In June, NOLA Media Group President Ricky Mathews told a gathering of tech professionals, “We’re going to invest money working with the Knight Foundation to begin to make a dent” in the digital divide. A Knight rep told Poynter at the time “we prefer not to comment on discussions that may or may not be under way about individual grants.”
I asked Newhouse whether the company’s other newspapers can expect such changes. “We’re facing the same conditions everywhere,” he said. “We’re looking at every market and trying to figure out what the right model is. We have local teams doing it because the conditions are different in different markets, but our goal everywhere is to come up with a formula where we can see a long-term future.”
Advance doesn’t want to “look at addressing the circumstances as they develop and to see a downward spiral of revenue losses and cutbacks.”

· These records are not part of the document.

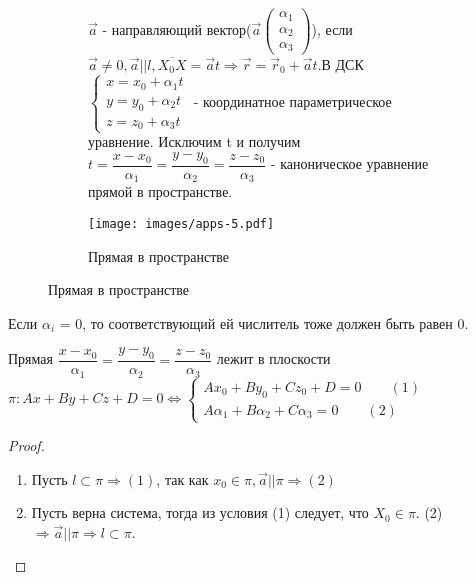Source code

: \vspace{.7cm}
\begin{figure}[h]
	\begin{subfigure}[t!]{0.6\linewidth}
	\(\vec a\) - направляющий вектор(\(\vec a\begin{pmatrix}
		\alpha_1 \\ \alpha_2 \\ \alpha_3
	\end{pmatrix}\)), если $\vec{a}\ne0, \vec a || l, \overline{X_0X} = \vec at \Longrightarrow \vec r = \vec r_0 + \vec at$.\newline В ДСК \(\left\{
	\begin{gathered}
		x = x_0 + \alpha_1t \\
		y = y_0 + \alpha_2t\\
		z = z_0 + \alpha_3t
	\end{gathered}
	\right.\) - координатное параметрическое уравнение.
	Исключим t и получим \(t = \dfrac{x-x_0}{\alpha_1} = \dfrac{y - y_0}{\alpha_2} = \dfrac{z - z_0}{\alpha_3}\) - каноническое уравнение прямой в пространстве.
	\end{subfigure}
	\begin{subfigure}[b!]{0.4\linewidth}
		\centering
		\texttt{[image: images/apps-5.pdf]}
		\caption*{Прямая в пространстве}
		\label{Apps3}
	\end{subfigure}
\end{figure}
\begin{note}
	Если \(\alpha_i\) = 0, то соответствующий ей числитель тоже должен быть равен 0.
\end{note}
\begin{proposition}
	Прямая \(\dfrac{x-x_0}{\alpha_1} = \dfrac{y - y_0}{\alpha_2} = \dfrac{z - z_0}{\alpha_3}\) лежит в плоскости $\pi: Ax+By+Cz+D = 0\Longleftrightarrow\left\{\begin{gathered}
		Ax_0+By_0+Cz_0+D = 0\qquad (1)\\
		A\alpha_1 + B\alpha_2 + C\alpha_3 = 0 \qquad (2)
	\end{gathered}\right.$
\end{proposition}
\begin{proof}
	\begin{enumerate}
		\item Пусть \(l\subset \pi \Longrightarrow (1)\), так как \(x_0\in \pi, \vec a||\pi \Longrightarrow (2)	\)
		\item Пусть верна система, тогда из условия (1) следует, что \(X_0\in\pi\). (2) \(\Longrightarrow \vec a || \pi \Longrightarrow l\subset \pi\).
	\end{enumerate}
\end{proof}
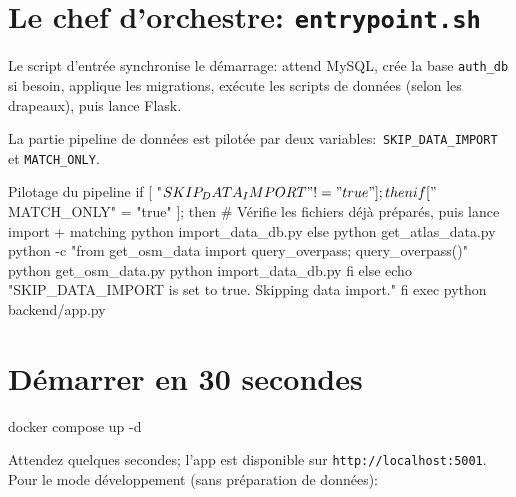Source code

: \section{Le chef d'orchestre: \texttt{entrypoint.sh}}

Le script d'entrée synchronise le démarrage: attend MySQL, crée la base \texttt{auth\_db} si besoin, applique les migrations, exécute les scripts de données (selon les drapeaux), puis lance Flask.


\noindent La partie \og pipeline de données \fg{} est pilotée par deux variables:\ \texttt{SKIP\_DATA\_IMPORT} et \texttt{MATCH\_ONLY}.

\begin{codebox}[language=bash]{Pilotage du pipeline}
if [ "$SKIP_DATA_IMPORT" != "true" ]; then
  if [ "$MATCH_ONLY" = "true" ]; then
    # Vérifie les fichiers déjà préparés, puis lance import + matching
    python import_data_db.py
  else
    python get_atlas_data.py
    python -c "from get_osm_data import query_overpass; query_overpass()"
    python get_osm_data.py
    python import_data_db.py
  fi
else
  echo "SKIP_DATA_IMPORT is set to true. Skipping data import."
fi
exec python backend/app.py
\end{codebox}

\section{Démarrer en 30 secondes}

\begin{cmdbox}
docker compose up -d
\end{cmdbox}

\noindent Attendez quelques secondes; l'app est disponible sur \texttt{http://localhost:5001}. Pour le mode développement (sans préparation de données):


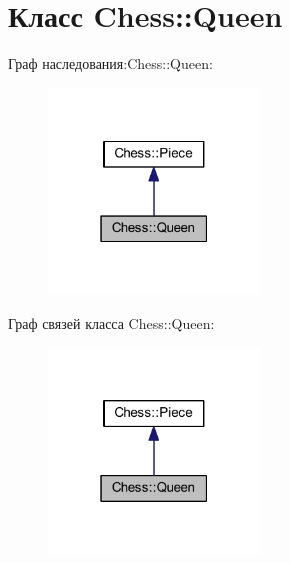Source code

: \hypertarget{class_chess_1_1_queen}{}\section{Класс Chess\+:\+:Queen}
\label{class_chess_1_1_queen}


Граф наследования\+:Chess\+:\+:Queen\+:\nopagebreak
\begin{figure}[H]
\begin{center}
\leavevmode
\includegraphics[width=159pt]{class_chess_1_1_queen__inherit__graph}
\end{center}
\end{figure}


Граф связей класса Chess\+:\+:Queen\+:\nopagebreak
\begin{figure}[H]
\begin{center}
\leavevmode
\includegraphics[width=159pt]{class_chess_1_1_queen__coll__graph}
\end{center}
\end{figure}
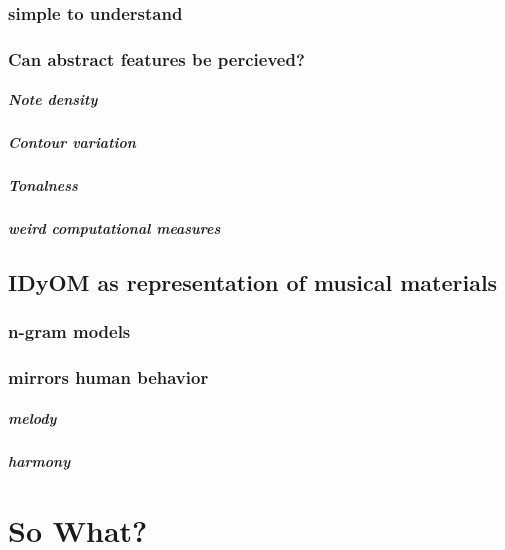 \documentclass[]{book}
\let\oldsubparagraph\subparagraph
\renewcommand{\subparagraph}[1]{\oldsubparagraph{#1}\mbox{}}
\theoremstyle{definition}
\theoremstyle{definition}
\theoremstyle{definition}
\theoremstyle{remark}
\begin{document}
\hypertarget{simple-to-understand}{%
\subsubsection{simple to understand}\label{simple-to-understand}}

\hypertarget{can-abstract-features-be-percieved}{%
\subsubsection{Can abstract features be
percieved?}\label{can-abstract-features-be-percieved}}

\hypertarget{note-density}{%
\subparagraph{Note density}\label{note-density}}

\hypertarget{contour-variation}{%
\subparagraph{Contour variation}\label{contour-variation}}

\hypertarget{tonalness}{%
\subparagraph{Tonalness}\label{tonalness}}

\hypertarget{weird-computational-measures}{%
\subparagraph{weird computational
measures}\label{weird-computational-measures}}

\hypertarget{idyom-as-representation-of-musical-materials}{%
\subsection{IDyOM as representation of musical
materials}\label{idyom-as-representation-of-musical-materials}}

\hypertarget{n-gram-models}{%
\subsubsection{n-gram models}\label{n-gram-models}}

\hypertarget{mirrors-human-behavior}{%
\subsubsection{mirrors human behavior}\label{mirrors-human-behavior}}

\hypertarget{melody}{%
\subparagraph{melody}\label{melody}}

\hypertarget{harmony}{%
\subparagraph{harmony}\label{harmony}}

\hypertarget{so-what}{%
\section{So What?}\label{so-what}}
\end{document}
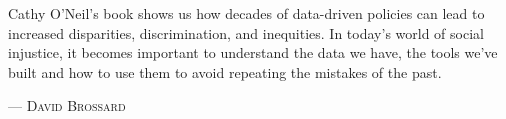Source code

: Cathy O'Neil's book shows us how decades of data-driven policies can lead to increased disparities, discrimination, and inequities. In today's world of social injustice, it becomes important to understand the data we have, the tools we've built and how to use them to avoid repeating the mistakes of the past.
\setlength{\parindent}{0cm}\par\textsc{ --- David Brossard }\par\vspace{12pt}\setlength{\parindent}{15pt}
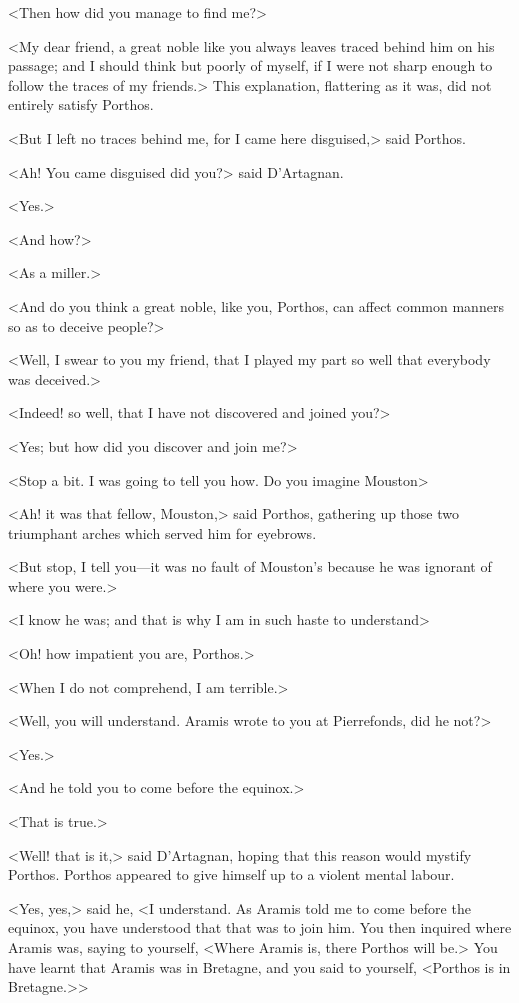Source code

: <Then how did you manage to find me?>

<My dear friend, a great noble like you always leaves traced behind him on his passage; and I should think but poorly of myself, if I were not sharp enough to follow the traces of my friends.> This explanation, flattering as it was, did not entirely satisfy Porthos.

<But I left no traces behind me, for I came here disguised,> said Porthos.

<Ah! You came disguised did you?> said D'Artagnan.

<Yes.>

<And how?>

<As a miller.>

<And do you think a great noble, like you, Porthos, can affect common manners so as to deceive people?>

<Well, I swear to you my friend, that I played my part so well that everybody was deceived.>

<Indeed! so well, that I have not discovered and joined you?>

<Yes; but how did you discover and join me?>

<Stop a bit. I was going to tell you how. Do you imagine Mouston\longdash>

<Ah! it was that fellow, Mouston,> said Porthos, gathering up those two triumphant arches which served him for eyebrows.

<But stop, I tell you—it was no fault of Mouston's because he was ignorant of where you were.>

<I know he was; and that is why I am in such haste to understand\longdash>

<Oh! how impatient you are, Porthos.>

<When I do not comprehend, I am terrible.>

<Well, you will understand. Aramis wrote to you at Pierrefonds, did he not?>

<Yes.>

<And he told you to come before the equinox.>

<That is true.>

<Well! that is it,> said D'Artagnan, hoping that this reason would mystify Porthos. Porthos appeared to give himself up to a violent mental labour.

<Yes, yes,> said he, <I understand. As Aramis told me to come before the equinox, you have understood that that was to join him. You then inquired where Aramis was, saying to yourself, <Where Aramis is, there Porthos will be.> You have learnt that Aramis was in Bretagne, and you said to yourself, <Porthos is in Bretagne.>>

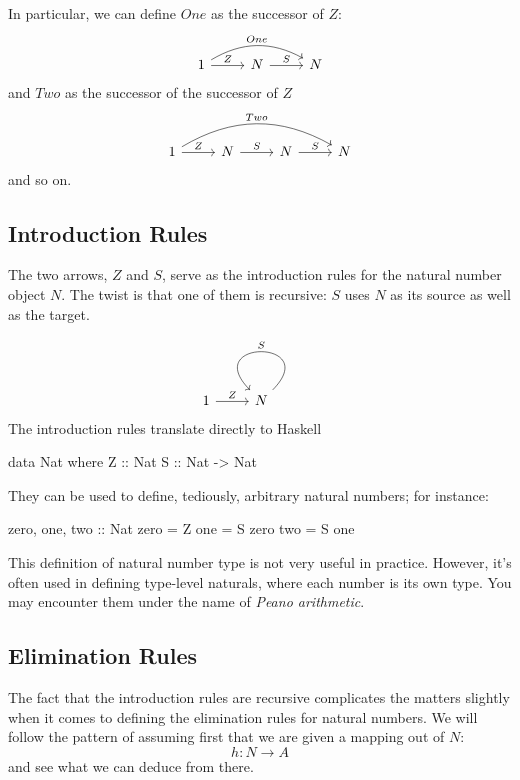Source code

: \documentclass[DaoFP]{subfiles}
\begin{document}
In particular, we can define $One$ as the successor of $Z$:
\[
 \begin{tikzcd}
 1
 \arrow[rr, bend left, "One"]
 \arrow[r, "Z"]
 &N
  \arrow[r, "S"]
&N
  \end{tikzcd}
\]
and $Two$ as the successor of the successor of $Z$
\[
 \begin{tikzcd}
 1
 \arrow[rrr, bend left, "Two"]
 \arrow[r, "Z"]
 &N
  \arrow[r, "S"]
&N
  \arrow[r, "S"]
 &N
 \end{tikzcd}
\]
and so on.

\subsection{Introduction Rules}

The two arrows, $Z$ and $S$, serve as the introduction rules for the natural number object $N$. The twist is that one of them is recursive: $S$ uses $N$ as its source as well as the target.

\[
 \begin{tikzcd}
 1
 \arrow[r, "Z"]
 &N
 \arrow[loop, "S"']
 \end{tikzcd}
\]
The introduction rules translate directly to Haskell


\begin{haskell}
data Nat where
  Z :: Nat
  S :: Nat -> Nat
\end{haskell}
They can be used to define, tediously, arbitrary natural numbers; for instance:

\begin{haskell}
zero, one, two :: Nat
zero = Z
one  = S zero
two  = S one
\end{haskell}

This definition of natural number type is not very useful in practice. However, it's often used in defining type-level naturals, where each number is its own type. You may encounter them under the name of \emph{Peano arithmetic}.

\subsection{Elimination Rules}

The fact that the introduction rules are recursive complicates the matters slightly when it comes to defining the elimination rules for natural numbers. We will follow the pattern of assuming first that we are given a mapping out of $N$:
\[ h \colon N \to A \]
and see what we can deduce from there. 
\end{document}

So why not just take the money and run, I asked, and sell to one of the suckers who thinks they can make a go of sustaining The Times-Picayune with an older model? “The Times-Picayune is profitable,” Newhouse said. His goal is to “make a transition to a model that has a chance to work and not ride down a model that we’ve been successful at for many, many years but is eroding rapidly.”
“Sure people can criticize and challenge the strategies we’ve chosen, but these were choices we made based on years of effort and thinking and gaining experience and only because we are deeply committed. That’s why we have no intention of selling in New Orleans or anywhere else.”
Related: “Securing a Future for Our Local Journalism,” op-ed by Steve Newhouse
Disclosure: This past February, Steve Newhouse hosted a luncheon in Poynter’s honor at Conde Nast.